__MATERIAL SUPPLIED__.
------------------------

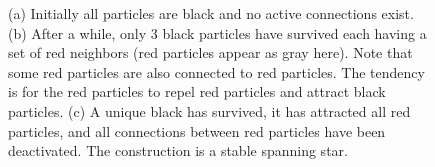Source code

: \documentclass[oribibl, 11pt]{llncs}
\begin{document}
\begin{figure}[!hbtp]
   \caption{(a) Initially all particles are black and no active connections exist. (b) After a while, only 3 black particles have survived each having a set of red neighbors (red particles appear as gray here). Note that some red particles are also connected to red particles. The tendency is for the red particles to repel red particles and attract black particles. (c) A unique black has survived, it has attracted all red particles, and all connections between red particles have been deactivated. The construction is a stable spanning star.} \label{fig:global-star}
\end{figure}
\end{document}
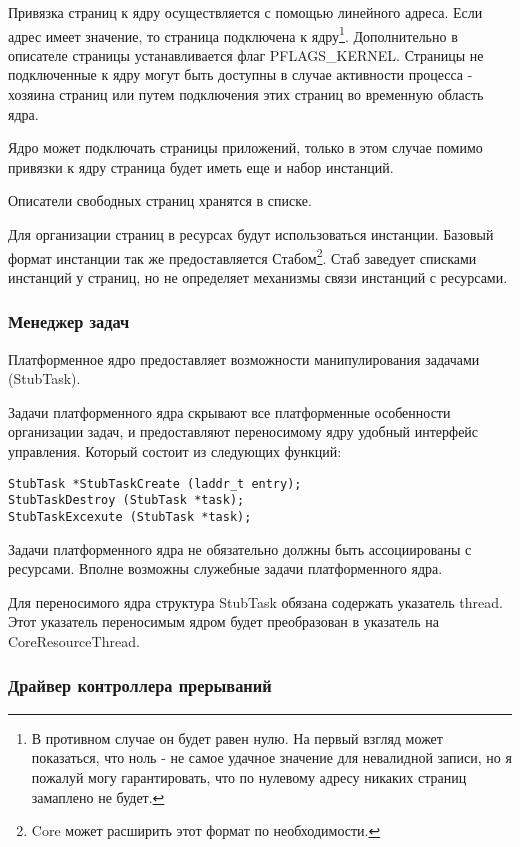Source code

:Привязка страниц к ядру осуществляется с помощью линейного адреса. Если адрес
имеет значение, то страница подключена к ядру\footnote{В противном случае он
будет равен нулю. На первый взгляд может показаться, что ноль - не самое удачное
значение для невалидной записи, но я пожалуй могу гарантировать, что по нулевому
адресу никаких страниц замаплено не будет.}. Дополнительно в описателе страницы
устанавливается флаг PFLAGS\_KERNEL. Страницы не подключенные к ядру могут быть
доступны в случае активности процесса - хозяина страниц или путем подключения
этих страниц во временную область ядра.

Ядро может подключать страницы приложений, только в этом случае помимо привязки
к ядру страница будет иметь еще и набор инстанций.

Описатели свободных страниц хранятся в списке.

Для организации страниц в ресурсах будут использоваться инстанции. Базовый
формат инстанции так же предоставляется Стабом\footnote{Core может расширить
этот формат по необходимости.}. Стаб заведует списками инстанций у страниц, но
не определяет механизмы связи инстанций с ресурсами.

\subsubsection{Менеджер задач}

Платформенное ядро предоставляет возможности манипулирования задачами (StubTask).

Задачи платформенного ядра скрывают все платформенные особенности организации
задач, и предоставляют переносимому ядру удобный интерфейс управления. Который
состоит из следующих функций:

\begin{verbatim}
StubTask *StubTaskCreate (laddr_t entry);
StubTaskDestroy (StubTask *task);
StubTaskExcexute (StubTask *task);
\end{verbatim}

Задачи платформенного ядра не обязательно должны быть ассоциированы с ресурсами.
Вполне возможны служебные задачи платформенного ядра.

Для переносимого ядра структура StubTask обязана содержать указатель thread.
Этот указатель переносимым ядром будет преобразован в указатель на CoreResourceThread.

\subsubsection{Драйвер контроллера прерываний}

------------------------

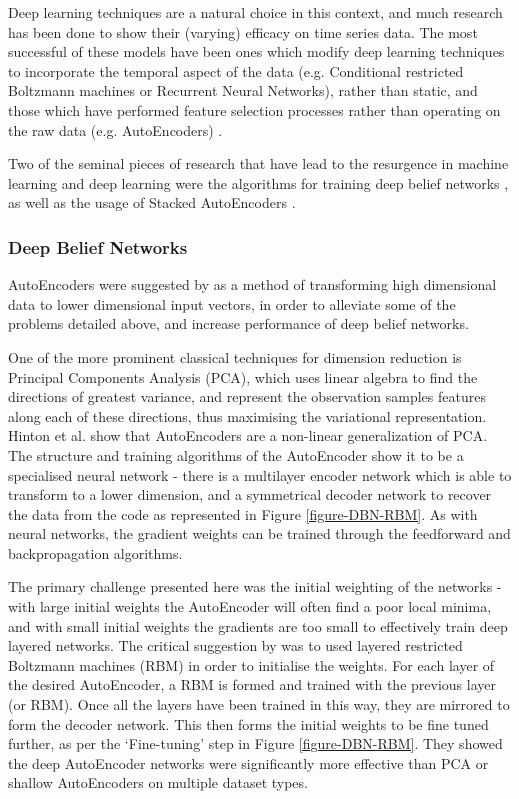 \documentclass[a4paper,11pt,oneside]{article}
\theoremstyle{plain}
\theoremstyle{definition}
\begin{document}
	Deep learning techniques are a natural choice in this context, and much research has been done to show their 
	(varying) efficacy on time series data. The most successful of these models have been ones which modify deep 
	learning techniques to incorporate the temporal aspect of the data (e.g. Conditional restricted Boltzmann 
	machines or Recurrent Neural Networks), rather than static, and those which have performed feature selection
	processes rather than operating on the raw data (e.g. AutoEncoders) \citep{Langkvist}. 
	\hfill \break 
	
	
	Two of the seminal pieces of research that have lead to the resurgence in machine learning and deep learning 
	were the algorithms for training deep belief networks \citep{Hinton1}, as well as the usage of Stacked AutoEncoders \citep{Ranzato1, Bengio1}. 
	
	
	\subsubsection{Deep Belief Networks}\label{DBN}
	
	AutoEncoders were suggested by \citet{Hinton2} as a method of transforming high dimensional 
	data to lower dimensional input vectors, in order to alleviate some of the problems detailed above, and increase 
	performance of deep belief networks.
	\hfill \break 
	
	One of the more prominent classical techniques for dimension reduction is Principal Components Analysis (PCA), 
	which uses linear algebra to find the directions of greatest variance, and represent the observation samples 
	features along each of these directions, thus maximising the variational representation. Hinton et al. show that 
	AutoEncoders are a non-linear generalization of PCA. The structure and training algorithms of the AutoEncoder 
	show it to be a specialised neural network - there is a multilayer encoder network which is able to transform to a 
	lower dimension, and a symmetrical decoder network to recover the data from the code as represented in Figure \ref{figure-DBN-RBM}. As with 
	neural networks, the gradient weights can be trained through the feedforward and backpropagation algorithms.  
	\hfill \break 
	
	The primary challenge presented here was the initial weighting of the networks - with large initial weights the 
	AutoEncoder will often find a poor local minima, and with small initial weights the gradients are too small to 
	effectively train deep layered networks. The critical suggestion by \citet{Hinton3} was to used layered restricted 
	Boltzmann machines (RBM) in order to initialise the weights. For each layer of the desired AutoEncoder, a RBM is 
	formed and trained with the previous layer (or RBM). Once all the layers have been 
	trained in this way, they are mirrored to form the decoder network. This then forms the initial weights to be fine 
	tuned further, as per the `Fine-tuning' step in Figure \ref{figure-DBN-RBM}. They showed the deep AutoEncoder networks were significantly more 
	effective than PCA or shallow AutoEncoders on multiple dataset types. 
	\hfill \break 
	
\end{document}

------------------------

__TASK INSTRUCTIONS__. Could you set down, exactly as written, the lines above between the one holding "Ядро может подключать" and the one holding "этот формат по", inclusive, and nothing more?

__WORKED SOLUTION__.
Ядро может подключать страницы приложений, только в этом случае помимо привязки
к ядру страница будет иметь еще и набор инстанций.

Описатели свободных страниц хранятся в списке.

Для организации страниц в ресурсах будут использоваться инстанции. Базовый
формат инстанции так же предоставляется Стабом\footnote{Core может расширить
этот формат по необходимости.}. Стаб заведует списками инстанций у страниц, но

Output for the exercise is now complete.